- RECORDS FOR THE EXERCISE:

=== Section Start ===

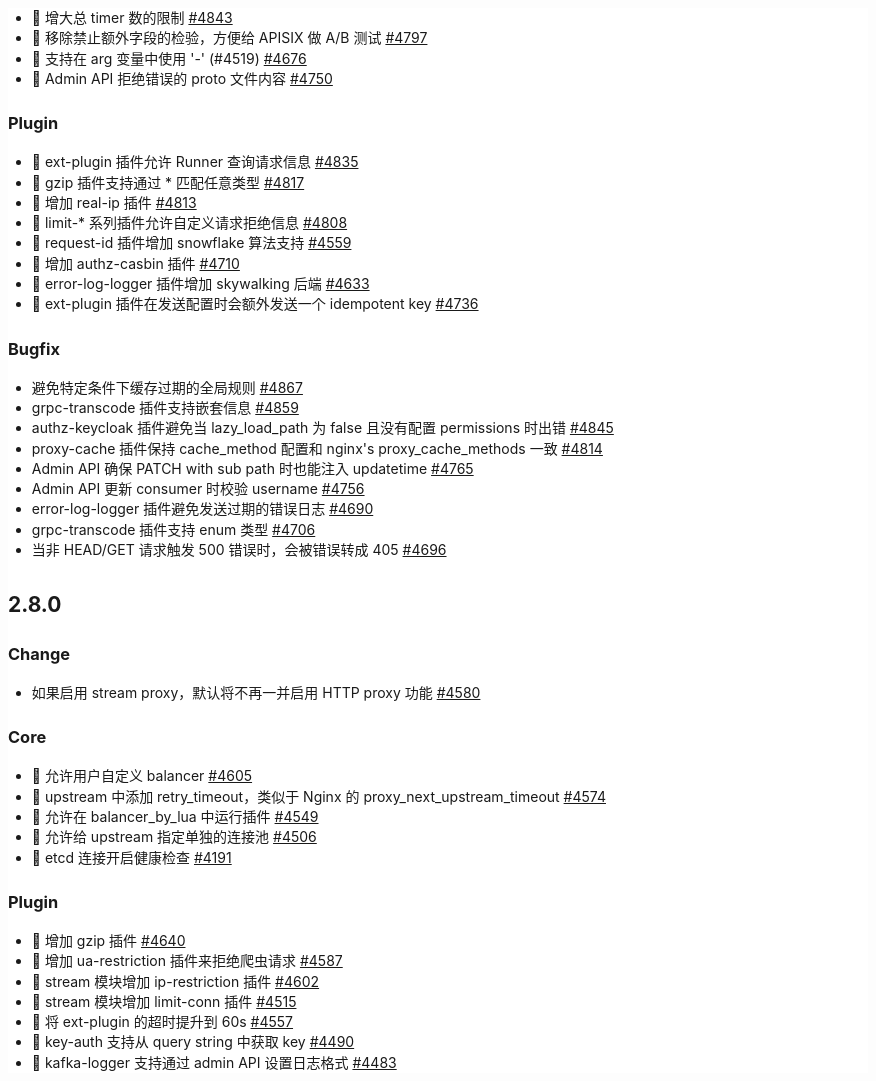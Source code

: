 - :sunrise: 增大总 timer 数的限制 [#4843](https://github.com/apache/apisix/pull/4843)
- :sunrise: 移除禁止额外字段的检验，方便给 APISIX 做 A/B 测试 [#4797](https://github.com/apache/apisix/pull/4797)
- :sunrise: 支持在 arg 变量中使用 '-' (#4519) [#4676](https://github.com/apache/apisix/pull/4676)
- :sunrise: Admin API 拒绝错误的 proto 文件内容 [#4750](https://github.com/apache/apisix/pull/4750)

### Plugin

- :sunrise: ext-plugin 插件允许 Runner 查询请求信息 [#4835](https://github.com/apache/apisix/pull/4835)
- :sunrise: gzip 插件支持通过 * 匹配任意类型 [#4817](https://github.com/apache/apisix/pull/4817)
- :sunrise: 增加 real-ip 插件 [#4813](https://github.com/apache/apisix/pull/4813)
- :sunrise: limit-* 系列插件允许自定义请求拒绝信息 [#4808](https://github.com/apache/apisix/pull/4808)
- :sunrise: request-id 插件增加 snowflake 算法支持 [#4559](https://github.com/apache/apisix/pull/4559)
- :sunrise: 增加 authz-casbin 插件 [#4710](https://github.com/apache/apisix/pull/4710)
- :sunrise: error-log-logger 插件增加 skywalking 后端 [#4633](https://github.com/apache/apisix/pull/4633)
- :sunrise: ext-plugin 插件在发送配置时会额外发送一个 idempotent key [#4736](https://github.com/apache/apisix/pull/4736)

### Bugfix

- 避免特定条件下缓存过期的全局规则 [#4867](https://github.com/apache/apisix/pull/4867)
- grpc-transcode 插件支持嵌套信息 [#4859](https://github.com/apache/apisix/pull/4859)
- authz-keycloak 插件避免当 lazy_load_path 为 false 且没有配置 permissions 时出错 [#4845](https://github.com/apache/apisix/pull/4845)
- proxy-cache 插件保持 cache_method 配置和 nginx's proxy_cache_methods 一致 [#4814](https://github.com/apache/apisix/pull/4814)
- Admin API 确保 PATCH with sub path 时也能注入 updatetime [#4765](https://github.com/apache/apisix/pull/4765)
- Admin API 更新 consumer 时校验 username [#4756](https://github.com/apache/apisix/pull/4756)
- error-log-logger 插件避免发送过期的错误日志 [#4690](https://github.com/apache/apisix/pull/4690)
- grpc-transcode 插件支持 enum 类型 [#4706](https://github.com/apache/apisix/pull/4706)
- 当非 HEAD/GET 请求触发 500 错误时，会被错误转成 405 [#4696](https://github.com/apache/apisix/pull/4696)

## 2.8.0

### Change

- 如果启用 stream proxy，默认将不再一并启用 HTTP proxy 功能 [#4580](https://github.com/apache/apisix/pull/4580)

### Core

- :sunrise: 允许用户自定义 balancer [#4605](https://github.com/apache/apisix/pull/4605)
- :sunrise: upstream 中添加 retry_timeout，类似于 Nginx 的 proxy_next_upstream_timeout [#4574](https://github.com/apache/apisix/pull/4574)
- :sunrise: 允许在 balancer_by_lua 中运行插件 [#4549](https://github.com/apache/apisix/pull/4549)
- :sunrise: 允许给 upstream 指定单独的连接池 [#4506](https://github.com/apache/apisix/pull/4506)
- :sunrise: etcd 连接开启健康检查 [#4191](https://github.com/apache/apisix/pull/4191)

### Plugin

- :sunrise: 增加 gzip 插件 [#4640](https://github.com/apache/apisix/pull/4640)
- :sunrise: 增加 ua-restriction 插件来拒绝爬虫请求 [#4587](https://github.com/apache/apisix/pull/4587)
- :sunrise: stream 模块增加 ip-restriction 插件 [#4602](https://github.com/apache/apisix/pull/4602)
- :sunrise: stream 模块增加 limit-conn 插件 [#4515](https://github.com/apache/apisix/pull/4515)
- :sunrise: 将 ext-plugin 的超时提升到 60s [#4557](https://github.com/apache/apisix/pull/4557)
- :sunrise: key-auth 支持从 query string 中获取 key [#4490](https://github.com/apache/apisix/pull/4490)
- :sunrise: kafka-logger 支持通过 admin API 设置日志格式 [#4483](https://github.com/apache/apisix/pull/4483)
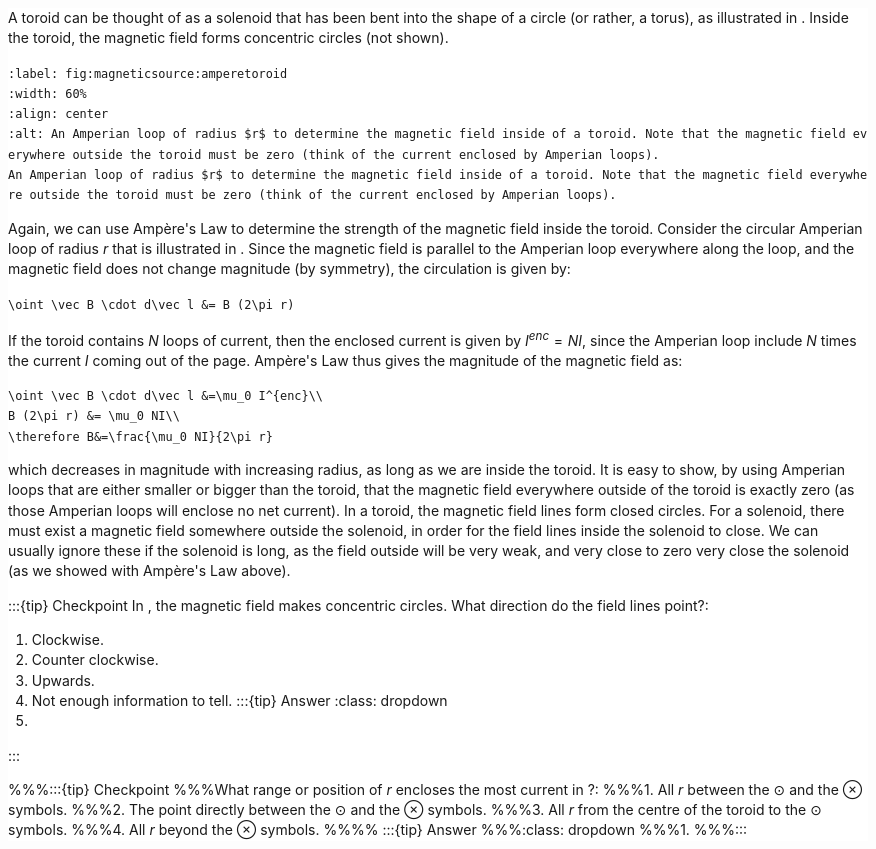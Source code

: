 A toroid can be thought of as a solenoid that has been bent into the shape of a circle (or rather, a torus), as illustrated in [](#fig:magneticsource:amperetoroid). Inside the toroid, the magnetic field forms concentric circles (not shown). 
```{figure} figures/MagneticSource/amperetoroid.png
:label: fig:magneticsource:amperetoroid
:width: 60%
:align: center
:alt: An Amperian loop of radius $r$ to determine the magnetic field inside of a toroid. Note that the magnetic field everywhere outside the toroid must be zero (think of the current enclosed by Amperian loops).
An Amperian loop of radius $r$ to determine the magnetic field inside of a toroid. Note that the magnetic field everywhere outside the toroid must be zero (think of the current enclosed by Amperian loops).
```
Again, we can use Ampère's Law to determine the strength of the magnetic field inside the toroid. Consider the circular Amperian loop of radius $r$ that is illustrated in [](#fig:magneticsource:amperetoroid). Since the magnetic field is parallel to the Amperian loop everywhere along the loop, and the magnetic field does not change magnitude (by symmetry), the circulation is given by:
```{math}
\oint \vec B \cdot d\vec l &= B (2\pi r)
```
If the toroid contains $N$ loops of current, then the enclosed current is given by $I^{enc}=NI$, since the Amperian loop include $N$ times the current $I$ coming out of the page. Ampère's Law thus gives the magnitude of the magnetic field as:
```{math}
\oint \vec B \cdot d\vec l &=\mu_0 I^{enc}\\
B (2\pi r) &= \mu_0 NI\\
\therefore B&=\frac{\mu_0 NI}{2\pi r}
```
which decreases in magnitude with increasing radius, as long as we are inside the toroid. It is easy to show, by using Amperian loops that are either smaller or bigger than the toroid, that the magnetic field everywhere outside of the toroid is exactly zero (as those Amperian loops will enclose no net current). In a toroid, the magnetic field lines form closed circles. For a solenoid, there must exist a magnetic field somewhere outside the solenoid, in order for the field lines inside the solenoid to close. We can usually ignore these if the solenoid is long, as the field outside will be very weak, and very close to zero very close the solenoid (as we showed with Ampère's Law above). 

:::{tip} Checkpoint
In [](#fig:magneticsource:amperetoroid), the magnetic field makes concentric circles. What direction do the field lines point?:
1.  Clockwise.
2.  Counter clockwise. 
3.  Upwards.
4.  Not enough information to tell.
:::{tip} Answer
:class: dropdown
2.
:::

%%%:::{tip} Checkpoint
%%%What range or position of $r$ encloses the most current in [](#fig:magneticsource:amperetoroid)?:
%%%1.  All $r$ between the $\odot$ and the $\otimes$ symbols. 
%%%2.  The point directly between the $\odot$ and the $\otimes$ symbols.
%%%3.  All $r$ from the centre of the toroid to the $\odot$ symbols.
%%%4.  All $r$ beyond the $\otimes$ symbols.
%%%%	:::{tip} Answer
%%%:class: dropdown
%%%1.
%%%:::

=== Section End ===

- EXERCISE GOAL: Take each line of the material above that holds the string "transcode" and copy it.

- ANSWER BOX:
- grpc-transcode 插件支持嵌套信息 [#4859](https://github.com/apache/apisix/pull/4859)
- grpc-transcode 插件支持 enum 类型 [#4706](https://github.com/apache/apisix/pull/4706)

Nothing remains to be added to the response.